Échos des entreprises

Bagnolet (93) Centre commercial Bel-Est :  Régime de riches

Echo d'entreprise
12/01/2023

À Auchan Bagnolet, des salariés ont reçu une boîte de Ferrero comme cadeau de Noël de la part de la direction.

Rien à voir avec la famille Mulliez, propriétaire d'Auchan et de dizaines d'autres enseignes, qui s'est partagée 750 millions d'euros de dividendes

La Poste Paris 14e :  Sévice public

Echo d'entreprise
12/01/2023

Par la presse, nous avons appris que nous faisons partie des 68 centres de facteurs à tester la distribution des tournées un jour sur deux.
La direction prend les usagers et les facteurs pour des cobayes.

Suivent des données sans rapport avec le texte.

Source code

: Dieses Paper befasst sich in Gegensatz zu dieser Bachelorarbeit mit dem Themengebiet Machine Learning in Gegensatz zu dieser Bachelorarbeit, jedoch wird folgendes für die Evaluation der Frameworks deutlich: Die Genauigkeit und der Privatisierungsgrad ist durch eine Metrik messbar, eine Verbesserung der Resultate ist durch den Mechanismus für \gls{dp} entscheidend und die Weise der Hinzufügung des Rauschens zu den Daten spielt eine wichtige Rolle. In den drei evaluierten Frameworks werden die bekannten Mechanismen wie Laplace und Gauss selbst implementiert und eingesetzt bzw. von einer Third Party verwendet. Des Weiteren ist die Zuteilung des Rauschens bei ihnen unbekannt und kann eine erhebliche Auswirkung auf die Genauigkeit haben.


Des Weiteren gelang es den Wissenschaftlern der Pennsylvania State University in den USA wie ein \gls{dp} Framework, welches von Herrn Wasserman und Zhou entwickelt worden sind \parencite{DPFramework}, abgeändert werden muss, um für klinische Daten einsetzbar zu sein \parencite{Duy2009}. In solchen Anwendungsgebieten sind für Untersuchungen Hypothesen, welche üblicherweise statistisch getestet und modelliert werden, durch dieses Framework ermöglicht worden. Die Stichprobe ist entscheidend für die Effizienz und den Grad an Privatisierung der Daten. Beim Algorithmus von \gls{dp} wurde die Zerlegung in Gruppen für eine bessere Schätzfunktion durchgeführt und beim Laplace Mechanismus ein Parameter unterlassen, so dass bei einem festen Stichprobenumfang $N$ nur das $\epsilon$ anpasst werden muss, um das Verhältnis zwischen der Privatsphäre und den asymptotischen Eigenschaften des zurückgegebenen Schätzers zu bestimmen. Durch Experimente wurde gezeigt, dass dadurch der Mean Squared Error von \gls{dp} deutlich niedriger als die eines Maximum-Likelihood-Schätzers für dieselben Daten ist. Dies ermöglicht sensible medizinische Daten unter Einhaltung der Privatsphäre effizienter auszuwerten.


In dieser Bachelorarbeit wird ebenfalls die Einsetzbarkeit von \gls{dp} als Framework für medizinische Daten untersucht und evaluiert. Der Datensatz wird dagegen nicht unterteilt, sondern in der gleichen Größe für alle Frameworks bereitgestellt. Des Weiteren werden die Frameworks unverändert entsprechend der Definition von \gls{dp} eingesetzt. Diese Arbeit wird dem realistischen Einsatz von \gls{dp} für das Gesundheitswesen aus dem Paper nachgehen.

La colère des facteurs et des usagers, c’est ce qu’elle mérite !

Démenti anonyme

Ce lundi, dans certains arrondissements, lors du brief, la direction fait lire un courrier non signé qui dément les informations parues dans la presse
quant à la disparition de la distribution quotidienne.

Comme aveu, c’est signé !

On les voit venir

Avec la distribution « un jour sur deux », nous savons tous où la direction veut en venir : elle voudrait tailler à la hache dans nos emplois et nos conditions de travail dans les PIC comme dans les PPDC, pour augmenter encore ses profits.
Entre ses profits et nos vies, notre choix est vite fait.
 

SNCF Ateliers de Châtillon (92) :  Racket patronal

Echo d'entreprise
12/01/2023

À partir du 10 janvier, les billets de train TGV et Intercités augmentent en moyenne de 5 %. D’après l’Insee, ils avaient déjà augmenté de 15 % entre 2021 et
2022 !
Alors, quand la direction est fière de sa réussite et de ses bénéfices en hausse, c’est la satisfaction des voleurs après un braquage réussi.

Pour les bénéfices, ça roule

Le bénéfice de la SNCF, estimé à au moins 2,2 milliards pour 2022, devrait dépasser le record de 2017. Mais pour la direction, il n’est pas question d’augmenter nos salaires au niveau de l’inflation.
Ce résultat financier doit conforter les cheminots : il faut poursuivre les mobilisations et les grèves pour les salaires et les embauches.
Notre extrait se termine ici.